▸ **The data**
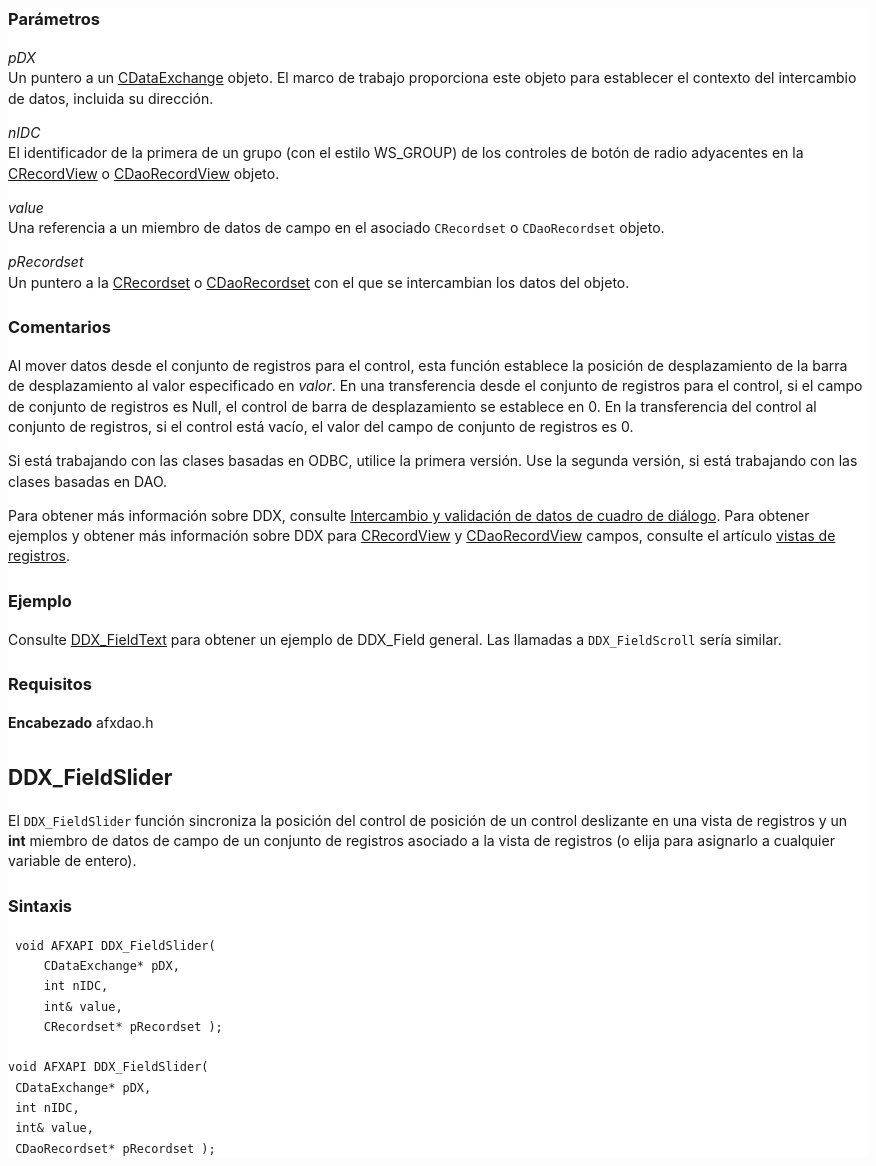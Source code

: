 ### <a name="parameters"></a>Parámetros

*pDX*<br/>
Un puntero a un [CDataExchange](../../mfc/reference/cdataexchange-class.md) objeto. El marco de trabajo proporciona este objeto para establecer el contexto del intercambio de datos, incluida su dirección.

*nIDC*<br/>
El identificador de la primera de un grupo (con el estilo WS_GROUP) de los controles de botón de radio adyacentes en la [CRecordView](../../mfc/reference/crecordview-class.md) o [CDaoRecordView](../../mfc/reference/cdaorecordview-class.md) objeto.

*value*<br/>
Una referencia a un miembro de datos de campo en el asociado `CRecordset` o `CDaoRecordset` objeto.

*pRecordset*<br/>
Un puntero a la [CRecordset](../../mfc/reference/crecordset-class.md) o [CDaoRecordset](../../mfc/reference/cdaorecordset-class.md) con el que se intercambian los datos del objeto.

### <a name="remarks"></a>Comentarios

Al mover datos desde el conjunto de registros para el control, esta función establece la posición de desplazamiento de la barra de desplazamiento al valor especificado en *valor*. En una transferencia desde el conjunto de registros para el control, si el campo de conjunto de registros es Null, el control de barra de desplazamiento se establece en 0. En la transferencia del control al conjunto de registros, si el control está vacío, el valor del campo de conjunto de registros es 0.

Si está trabajando con las clases basadas en ODBC, utilice la primera versión. Use la segunda versión, si está trabajando con las clases basadas en DAO.

Para obtener más información sobre DDX, consulte [Intercambio y validación de datos de cuadro de diálogo](../../mfc/dialog-data-exchange-and-validation.md). Para obtener ejemplos y obtener más información sobre DDX para [CRecordView](../../mfc/reference/crecordview-class.md) y [CDaoRecordView](../../mfc/reference/cdaorecordview-class.md) campos, consulte el artículo [vistas de registros](../../data/record-views-mfc-data-access.md).

### <a name="example"></a>Ejemplo

Consulte [DDX_FieldText](#ddx_fieldtext) para obtener un ejemplo de DDX_Field general. Las llamadas a `DDX_FieldScroll` sería similar.

### <a name="requirements"></a>Requisitos

  **Encabezado** afxdao.h

  ## <a name="ddx_fieldslider"></a>  DDX_FieldSlider
El `DDX_FieldSlider` función sincroniza la posición del control de posición de un control deslizante en una vista de registros y un **int** miembro de datos de campo de un conjunto de registros asociado a la vista de registros (o elija para asignarlo a cualquier variable de entero).

### <a name="syntax"></a>Sintaxis

  ```
   void AFXAPI DDX_FieldSlider(
       CDataExchange* pDX,
       int nIDC,
       int& value,
       CRecordset* pRecordset );

void AFXAPI DDX_FieldSlider(
   CDataExchange* pDX,
   int nIDC,
   int& value,
   CDaoRecordset* pRecordset );
```
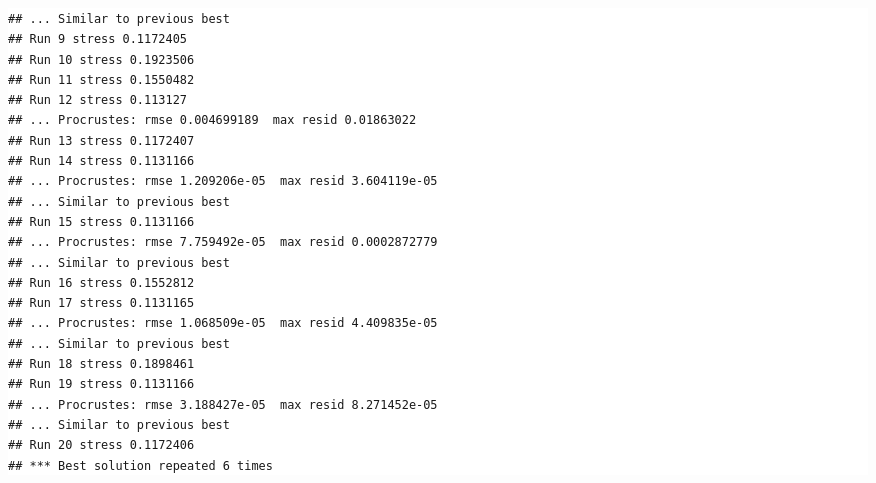     ## ... Similar to previous best
    ## Run 9 stress 0.1172405 
    ## Run 10 stress 0.1923506 
    ## Run 11 stress 0.1550482 
    ## Run 12 stress 0.113127 
    ## ... Procrustes: rmse 0.004699189  max resid 0.01863022 
    ## Run 13 stress 0.1172407 
    ## Run 14 stress 0.1131166 
    ## ... Procrustes: rmse 1.209206e-05  max resid 3.604119e-05 
    ## ... Similar to previous best
    ## Run 15 stress 0.1131166 
    ## ... Procrustes: rmse 7.759492e-05  max resid 0.0002872779 
    ## ... Similar to previous best
    ## Run 16 stress 0.1552812 
    ## Run 17 stress 0.1131165 
    ## ... Procrustes: rmse 1.068509e-05  max resid 4.409835e-05 
    ## ... Similar to previous best
    ## Run 18 stress 0.1898461 
    ## Run 19 stress 0.1131166 
    ## ... Procrustes: rmse 3.188427e-05  max resid 8.271452e-05 
    ## ... Similar to previous best
    ## Run 20 stress 0.1172406 
    ## *** Best solution repeated 6 times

▸ **How to complete this task**
Collect each line of the entries that has the word "está", copying it in full.

▸ **Output for this exercise**
Al mover datos desde el conjunto de registros para el control, esta función establece la posición de desplazamiento de la barra de desplazamiento al valor especificado en *valor*. En una transferencia desde el conjunto de registros para el control, si el campo de conjunto de registros es Null, el control de barra de desplazamiento se establece en 0. En la transferencia del control al conjunto de registros, si el control está vacío, el valor del campo de conjunto de registros es 0.
Si está trabajando con las clases basadas en ODBC, utilice la primera versión. Use la segunda versión, si está trabajando con las clases basadas en DAO.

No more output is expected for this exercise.